*Assignment:*
In the data below, the answer is the run of lines from the line containing "interconnects. While multi-GPU" through the line containing "show how these", both included; print it exactly and nothing else.

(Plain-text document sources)
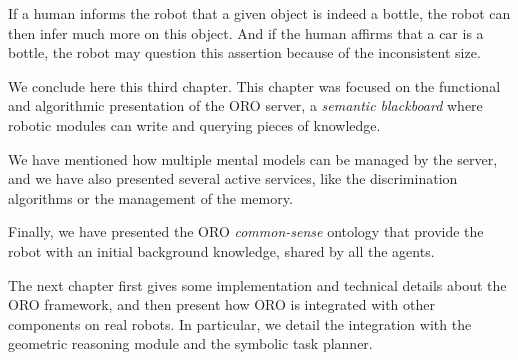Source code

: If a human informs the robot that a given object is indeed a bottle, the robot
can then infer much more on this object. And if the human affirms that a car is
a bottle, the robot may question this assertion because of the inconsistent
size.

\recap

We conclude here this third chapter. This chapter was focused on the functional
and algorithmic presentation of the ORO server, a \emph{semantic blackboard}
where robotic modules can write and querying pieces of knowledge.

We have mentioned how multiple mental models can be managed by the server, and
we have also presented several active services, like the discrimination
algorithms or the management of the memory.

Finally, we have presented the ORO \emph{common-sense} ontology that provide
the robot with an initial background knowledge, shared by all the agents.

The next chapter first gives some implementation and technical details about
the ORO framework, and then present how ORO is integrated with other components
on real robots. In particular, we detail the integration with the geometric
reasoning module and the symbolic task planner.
* * *
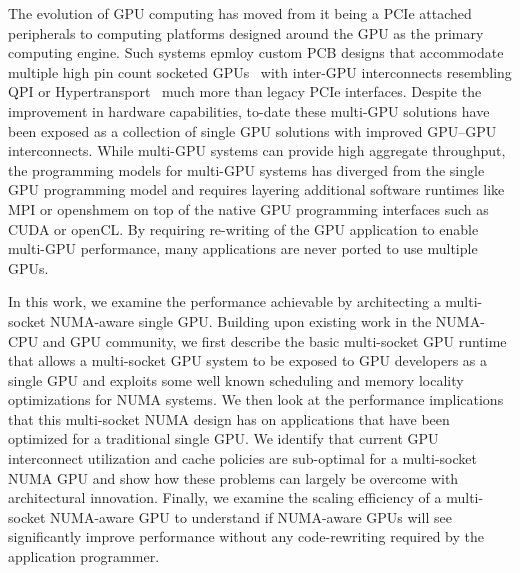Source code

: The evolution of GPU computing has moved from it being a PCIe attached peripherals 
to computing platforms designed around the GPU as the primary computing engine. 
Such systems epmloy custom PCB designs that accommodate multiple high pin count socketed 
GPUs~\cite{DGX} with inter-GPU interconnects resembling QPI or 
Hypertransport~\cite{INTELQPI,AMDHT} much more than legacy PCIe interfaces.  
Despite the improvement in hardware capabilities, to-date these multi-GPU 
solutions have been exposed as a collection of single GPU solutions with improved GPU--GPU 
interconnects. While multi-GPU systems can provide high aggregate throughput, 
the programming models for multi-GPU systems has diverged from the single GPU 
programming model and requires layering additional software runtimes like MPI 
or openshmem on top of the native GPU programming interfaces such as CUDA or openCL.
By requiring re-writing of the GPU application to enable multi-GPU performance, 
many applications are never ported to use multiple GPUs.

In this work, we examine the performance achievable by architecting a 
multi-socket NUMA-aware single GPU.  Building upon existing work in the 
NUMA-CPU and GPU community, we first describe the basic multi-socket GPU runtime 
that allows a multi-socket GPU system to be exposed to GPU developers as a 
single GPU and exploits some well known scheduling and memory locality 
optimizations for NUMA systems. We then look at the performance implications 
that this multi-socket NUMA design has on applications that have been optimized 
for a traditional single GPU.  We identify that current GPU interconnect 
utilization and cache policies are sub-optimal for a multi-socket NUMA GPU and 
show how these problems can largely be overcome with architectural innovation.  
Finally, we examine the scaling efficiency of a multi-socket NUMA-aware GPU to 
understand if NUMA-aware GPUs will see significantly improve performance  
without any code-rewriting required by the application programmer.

*Task solution:*
interconnects. While multi-GPU systems can provide high aggregate throughput, 
the programming models for multi-GPU systems has diverged from the single GPU 
programming model and requires layering additional software runtimes like MPI 
or openshmem on top of the native GPU programming interfaces such as CUDA or openCL.
By requiring re-writing of the GPU application to enable multi-GPU performance, 
many applications are never ported to use multiple GPUs.

In this work, we examine the performance achievable by architecting a 
multi-socket NUMA-aware single GPU.  Building upon existing work in the 
NUMA-CPU and GPU community, we first describe the basic multi-socket GPU runtime 
that allows a multi-socket GPU system to be exposed to GPU developers as a 
single GPU and exploits some well known scheduling and memory locality 
optimizations for NUMA systems. We then look at the performance implications 
that this multi-socket NUMA design has on applications that have been optimized 
for a traditional single GPU.  We identify that current GPU interconnect 
utilization and cache policies are sub-optimal for a multi-socket NUMA GPU and 
show how these problems can largely be overcome with architectural innovation.  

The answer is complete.